Source material

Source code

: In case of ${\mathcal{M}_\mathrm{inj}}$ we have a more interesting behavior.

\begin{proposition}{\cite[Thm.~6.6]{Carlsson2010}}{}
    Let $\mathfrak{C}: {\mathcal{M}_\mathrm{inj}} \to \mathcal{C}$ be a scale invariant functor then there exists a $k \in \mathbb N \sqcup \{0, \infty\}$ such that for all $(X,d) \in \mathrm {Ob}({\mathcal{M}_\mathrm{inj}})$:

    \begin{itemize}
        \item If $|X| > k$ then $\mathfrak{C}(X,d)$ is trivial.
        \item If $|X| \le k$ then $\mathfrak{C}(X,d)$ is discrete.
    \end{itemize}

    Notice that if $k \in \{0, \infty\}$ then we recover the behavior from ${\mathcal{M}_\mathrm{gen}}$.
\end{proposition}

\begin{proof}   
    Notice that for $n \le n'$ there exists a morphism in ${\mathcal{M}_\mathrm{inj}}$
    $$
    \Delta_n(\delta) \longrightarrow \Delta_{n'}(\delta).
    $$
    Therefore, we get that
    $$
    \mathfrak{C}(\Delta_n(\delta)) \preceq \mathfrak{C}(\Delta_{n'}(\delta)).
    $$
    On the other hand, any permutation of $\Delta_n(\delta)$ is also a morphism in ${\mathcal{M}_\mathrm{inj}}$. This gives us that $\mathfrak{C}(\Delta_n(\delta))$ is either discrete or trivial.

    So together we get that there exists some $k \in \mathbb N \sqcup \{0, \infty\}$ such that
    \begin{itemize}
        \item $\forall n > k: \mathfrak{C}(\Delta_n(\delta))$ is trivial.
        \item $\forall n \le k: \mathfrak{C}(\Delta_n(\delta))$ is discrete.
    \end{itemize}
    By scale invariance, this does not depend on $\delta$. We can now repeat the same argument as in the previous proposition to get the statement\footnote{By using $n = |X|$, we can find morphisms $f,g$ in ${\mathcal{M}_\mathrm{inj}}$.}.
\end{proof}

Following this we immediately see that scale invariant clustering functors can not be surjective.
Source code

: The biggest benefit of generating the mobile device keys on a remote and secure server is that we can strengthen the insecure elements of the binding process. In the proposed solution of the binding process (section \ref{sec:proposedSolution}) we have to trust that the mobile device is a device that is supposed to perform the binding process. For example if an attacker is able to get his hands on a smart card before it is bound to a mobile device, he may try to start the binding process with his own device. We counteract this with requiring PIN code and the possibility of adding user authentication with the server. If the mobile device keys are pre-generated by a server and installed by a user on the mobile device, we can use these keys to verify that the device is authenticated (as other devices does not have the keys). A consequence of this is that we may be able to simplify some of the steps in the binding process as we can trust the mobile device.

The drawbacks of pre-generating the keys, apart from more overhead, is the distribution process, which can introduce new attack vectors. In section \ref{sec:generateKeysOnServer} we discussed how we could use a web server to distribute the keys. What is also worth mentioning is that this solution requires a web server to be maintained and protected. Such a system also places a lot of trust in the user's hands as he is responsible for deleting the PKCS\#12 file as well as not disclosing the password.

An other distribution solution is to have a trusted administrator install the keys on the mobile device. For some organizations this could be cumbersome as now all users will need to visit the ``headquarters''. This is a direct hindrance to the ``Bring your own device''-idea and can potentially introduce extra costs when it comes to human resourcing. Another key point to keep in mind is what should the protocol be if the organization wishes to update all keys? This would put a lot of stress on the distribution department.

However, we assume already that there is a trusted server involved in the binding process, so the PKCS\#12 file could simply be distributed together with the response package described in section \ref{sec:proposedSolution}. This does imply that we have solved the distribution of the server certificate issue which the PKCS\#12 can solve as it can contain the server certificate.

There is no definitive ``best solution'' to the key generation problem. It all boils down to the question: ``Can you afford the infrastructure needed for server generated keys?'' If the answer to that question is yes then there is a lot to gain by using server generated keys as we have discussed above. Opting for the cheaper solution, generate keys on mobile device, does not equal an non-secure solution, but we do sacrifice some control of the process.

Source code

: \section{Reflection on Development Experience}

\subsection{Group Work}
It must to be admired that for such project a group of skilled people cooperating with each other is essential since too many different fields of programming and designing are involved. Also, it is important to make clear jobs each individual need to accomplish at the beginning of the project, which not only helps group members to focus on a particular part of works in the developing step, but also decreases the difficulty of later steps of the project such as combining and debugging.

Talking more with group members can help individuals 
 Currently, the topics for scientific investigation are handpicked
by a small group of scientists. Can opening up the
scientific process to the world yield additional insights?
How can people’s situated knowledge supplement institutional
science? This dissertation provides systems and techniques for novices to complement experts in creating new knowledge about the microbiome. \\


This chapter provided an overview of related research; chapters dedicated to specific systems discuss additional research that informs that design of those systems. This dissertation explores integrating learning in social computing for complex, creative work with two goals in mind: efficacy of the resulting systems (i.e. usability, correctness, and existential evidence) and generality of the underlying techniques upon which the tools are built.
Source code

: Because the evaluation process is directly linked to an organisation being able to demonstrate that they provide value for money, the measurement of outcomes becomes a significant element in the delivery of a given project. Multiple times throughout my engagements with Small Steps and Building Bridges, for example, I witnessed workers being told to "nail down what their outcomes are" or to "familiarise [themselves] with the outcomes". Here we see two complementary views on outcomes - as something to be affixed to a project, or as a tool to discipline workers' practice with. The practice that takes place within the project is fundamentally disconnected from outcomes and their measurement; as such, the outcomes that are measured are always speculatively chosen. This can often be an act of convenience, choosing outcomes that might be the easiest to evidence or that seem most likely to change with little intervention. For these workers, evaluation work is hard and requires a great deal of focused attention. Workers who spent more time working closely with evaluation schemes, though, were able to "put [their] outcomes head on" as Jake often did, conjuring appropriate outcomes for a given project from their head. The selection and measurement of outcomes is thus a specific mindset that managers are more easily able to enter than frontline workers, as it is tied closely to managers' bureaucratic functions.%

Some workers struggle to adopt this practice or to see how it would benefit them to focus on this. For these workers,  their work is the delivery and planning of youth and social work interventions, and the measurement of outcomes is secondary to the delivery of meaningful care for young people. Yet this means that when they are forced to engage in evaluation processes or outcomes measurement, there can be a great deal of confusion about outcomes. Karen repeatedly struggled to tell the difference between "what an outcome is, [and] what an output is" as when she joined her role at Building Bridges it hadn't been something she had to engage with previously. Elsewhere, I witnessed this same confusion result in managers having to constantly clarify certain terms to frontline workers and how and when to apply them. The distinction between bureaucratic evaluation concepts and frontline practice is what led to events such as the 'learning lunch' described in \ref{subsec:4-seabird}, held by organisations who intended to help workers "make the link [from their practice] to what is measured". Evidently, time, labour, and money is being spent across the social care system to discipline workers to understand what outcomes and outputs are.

The problem
Every line of the material that holds the word "techniques" must be found and copied.

Result of the task
science? This dissertation provides systems and techniques for novices to complement experts in creating new knowledge about the microbiome. \\
This chapter provided an overview of related research; chapters dedicated to specific systems discuss additional research that informs that design of those systems. This dissertation explores integrating learning in social computing for complex, creative work with two goals in mind: efficacy of the resulting systems (i.e. usability, correctness, and existential evidence) and generality of the underlying techniques upon which the tools are built.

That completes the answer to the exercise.